Using the ECE flowline or tubing corrosion predictor for carbon steel

If there is no internal corrosion expected, do I still need to do the calculations?

If the process is dry, then no, it is not normally required to conduct corrosion calculations for dry service, except to demonstrate what corrosion would be expected if the process became wet.

What input parameters should I use to model a wet gas pipeline which has no measurable flowrate of liquid water?

Two options:

  1. Most corrosion modelling packages, including ECE, require a minimum flow rate of water to be entered, so the typical approach is to set the liquid water flow rate to the minimum possible value.
  2. As a more conservative option, if you're presented with a composition of water in the vapor phase heat and mass balance the data, you can convert that into a condensed liquid and determine the maximum possible liquid water flow rate considering complete condensation of any water. That would be a worst-case scenario.
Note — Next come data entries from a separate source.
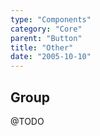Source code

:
```yaml
---
type: "Components"
category: "Core"
parent: "Button"
title: "Other"
date: "2005-10-10"
---
```


## Group

@TODO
If you compare that to the minimum flow rate, that will give you an indication of the spectrum.

If we have a CO2 and H2S concentration in the dissolved phase (ppmw) available upstream of the pump, can we use that composition for downstream of the pump as well with temperature and pressure from upstream for calculation?

Yes, that is exactly the correct approach.

How is H2S corrosion or pitting addressed within the model?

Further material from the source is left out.